═══ Raw data

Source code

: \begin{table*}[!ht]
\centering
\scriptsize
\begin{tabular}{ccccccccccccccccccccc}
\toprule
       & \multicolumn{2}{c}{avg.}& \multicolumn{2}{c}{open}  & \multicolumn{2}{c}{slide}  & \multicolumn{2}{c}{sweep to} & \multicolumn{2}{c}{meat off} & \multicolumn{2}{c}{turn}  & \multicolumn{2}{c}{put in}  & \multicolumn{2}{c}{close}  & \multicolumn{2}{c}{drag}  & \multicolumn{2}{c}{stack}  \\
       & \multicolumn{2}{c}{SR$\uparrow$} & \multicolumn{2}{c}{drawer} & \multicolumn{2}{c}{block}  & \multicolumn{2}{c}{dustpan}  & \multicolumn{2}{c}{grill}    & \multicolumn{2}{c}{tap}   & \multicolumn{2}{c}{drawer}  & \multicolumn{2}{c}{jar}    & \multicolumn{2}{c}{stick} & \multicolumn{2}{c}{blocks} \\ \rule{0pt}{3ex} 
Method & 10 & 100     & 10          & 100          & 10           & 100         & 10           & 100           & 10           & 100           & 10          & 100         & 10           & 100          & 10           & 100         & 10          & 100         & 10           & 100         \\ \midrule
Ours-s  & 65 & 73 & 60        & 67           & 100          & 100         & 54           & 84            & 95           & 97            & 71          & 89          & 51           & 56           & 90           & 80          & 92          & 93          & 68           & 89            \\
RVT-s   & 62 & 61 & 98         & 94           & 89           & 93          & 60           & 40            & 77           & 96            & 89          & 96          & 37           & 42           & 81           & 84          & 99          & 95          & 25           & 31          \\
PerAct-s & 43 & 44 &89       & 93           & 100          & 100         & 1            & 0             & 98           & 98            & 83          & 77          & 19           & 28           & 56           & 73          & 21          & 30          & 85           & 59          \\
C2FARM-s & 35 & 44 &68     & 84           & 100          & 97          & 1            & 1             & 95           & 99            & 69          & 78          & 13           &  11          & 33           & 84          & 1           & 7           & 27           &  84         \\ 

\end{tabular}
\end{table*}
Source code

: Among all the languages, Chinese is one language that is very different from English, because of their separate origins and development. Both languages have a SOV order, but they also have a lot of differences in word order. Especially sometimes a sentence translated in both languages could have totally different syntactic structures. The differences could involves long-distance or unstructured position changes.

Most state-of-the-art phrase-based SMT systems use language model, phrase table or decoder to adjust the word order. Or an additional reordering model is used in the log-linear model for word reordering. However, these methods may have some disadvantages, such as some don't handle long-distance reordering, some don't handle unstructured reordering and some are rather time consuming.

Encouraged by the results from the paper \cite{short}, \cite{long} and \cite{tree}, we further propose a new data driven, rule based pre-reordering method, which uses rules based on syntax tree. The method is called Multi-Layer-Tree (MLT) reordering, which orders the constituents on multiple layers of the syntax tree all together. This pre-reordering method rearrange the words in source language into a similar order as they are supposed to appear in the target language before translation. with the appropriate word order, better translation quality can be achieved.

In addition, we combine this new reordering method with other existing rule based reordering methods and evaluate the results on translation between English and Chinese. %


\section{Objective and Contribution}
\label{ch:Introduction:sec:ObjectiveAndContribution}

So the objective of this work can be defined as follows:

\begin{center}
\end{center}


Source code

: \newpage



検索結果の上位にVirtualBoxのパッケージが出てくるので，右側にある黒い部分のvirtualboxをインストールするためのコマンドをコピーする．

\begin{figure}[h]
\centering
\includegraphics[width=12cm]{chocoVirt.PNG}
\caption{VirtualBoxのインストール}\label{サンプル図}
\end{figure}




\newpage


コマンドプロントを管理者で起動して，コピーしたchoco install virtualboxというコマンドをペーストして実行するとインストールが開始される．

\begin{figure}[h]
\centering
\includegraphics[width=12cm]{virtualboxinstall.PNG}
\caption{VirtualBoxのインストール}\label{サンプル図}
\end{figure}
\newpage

══════

Work required
Output all records exactly, with nothing added or dropped.

Answer box
Source code

: \begin{table*}[!ht]
\centering
\scriptsize
\begin{tabular}{ccccccccccccccccccccc}
\toprule
       & \multicolumn{2}{c}{avg.}& \multicolumn{2}{c}{open}  & \multicolumn{2}{c}{slide}  & \multicolumn{2}{c}{sweep to} & \multicolumn{2}{c}{meat off} & \multicolumn{2}{c}{turn}  & \multicolumn{2}{c}{put in}  & \multicolumn{2}{c}{close}  & \multicolumn{2}{c}{drag}  & \multicolumn{2}{c}{stack}  \\
       & \multicolumn{2}{c}{SR$\uparrow$} & \multicolumn{2}{c}{drawer} & \multicolumn{2}{c}{block}  & \multicolumn{2}{c}{dustpan}  & \multicolumn{2}{c}{grill}    & \multicolumn{2}{c}{tap}   & \multicolumn{2}{c}{drawer}  & \multicolumn{2}{c}{jar}    & \multicolumn{2}{c}{stick} & \multicolumn{2}{c}{blocks} \\ \rule{0pt}{3ex} 
Method & 10 & 100     & 10          & 100          & 10           & 100         & 10           & 100           & 10           & 100           & 10          & 100         & 10           & 100          & 10           & 100         & 10          & 100         & 10           & 100         \\ \midrule
Ours-s  & 65 & 73 & 60        & 67           & 100          & 100         & 54           & 84            & 95           & 97            & 71          & 89          & 51           & 56           & 90           & 80          & 92          & 93          & 68           & 89            \\
RVT-s   & 62 & 61 & 98         & 94           & 89           & 93          & 60           & 40            & 77           & 96            & 89          & 96          & 37           & 42           & 81           & 84          & 99          & 95          & 25           & 31          \\
PerAct-s & 43 & 44 &89       & 93           & 100          & 100         & 1            & 0             & 98           & 98            & 83          & 77          & 19           & 28           & 56           & 73          & 21          & 30          & 85           & 59          \\
C2FARM-s & 35 & 44 &68     & 84           & 100          & 97          & 1            & 1             & 95           & 99            & 69          & 78          & 13           &  11          & 33           & 84          & 1           & 7           & 27           &  84         \\ 

\end{tabular}
\end{table*}
Source code

: Among all the languages, Chinese is one language that is very different from English, because of their separate origins and development. Both languages have a SOV order, but they also have a lot of differences in word order. Especially sometimes a sentence translated in both languages could have totally different syntactic structures. The differences could involves long-distance or unstructured position changes.

Most state-of-the-art phrase-based SMT systems use language model, phrase table or decoder to adjust the word order. Or an additional reordering model is used in the log-linear model for word reordering. However, these methods may have some disadvantages, such as some don't handle long-distance reordering, some don't handle unstructured reordering and some are rather time consuming.

Encouraged by the results from the paper \cite{short}, \cite{long} and \cite{tree}, we further propose a new data driven, rule based pre-reordering method, which uses rules based on syntax tree. The method is called Multi-Layer-Tree (MLT) reordering, which orders the constituents on multiple layers of the syntax tree all together. This pre-reordering method rearrange the words in source language into a similar order as they are supposed to appear in the target language before translation. with the appropriate word order, better translation quality can be achieved.

In addition, we combine this new reordering method with other existing rule based reordering methods and evaluate the results on translation between English and Chinese. %


\section{Objective and Contribution}
\label{ch:Introduction:sec:ObjectiveAndContribution}

So the objective of this work can be defined as follows:

\begin{center}
\end{center}


Source code

: \newpage



検索結果の上位にVirtualBoxのパッケージが出てくるので，右側にある黒い部分のvirtualboxをインストールするためのコマンドをコピーする．

\begin{figure}[h]
\centering
\includegraphics[width=12cm]{chocoVirt.PNG}
\caption{VirtualBoxのインストール}\label{サンプル図}
\end{figure}




\newpage


コマンドプロントを管理者で起動して，コピーしたchoco install virtualboxというコマンドをペーストして実行するとインストールが開始される．

\begin{figure}[h]
\centering
\includegraphics[width=12cm]{virtualboxinstall.PNG}
\caption{VirtualBoxのインストール}\label{サンプル図}
\end{figure}
\newpage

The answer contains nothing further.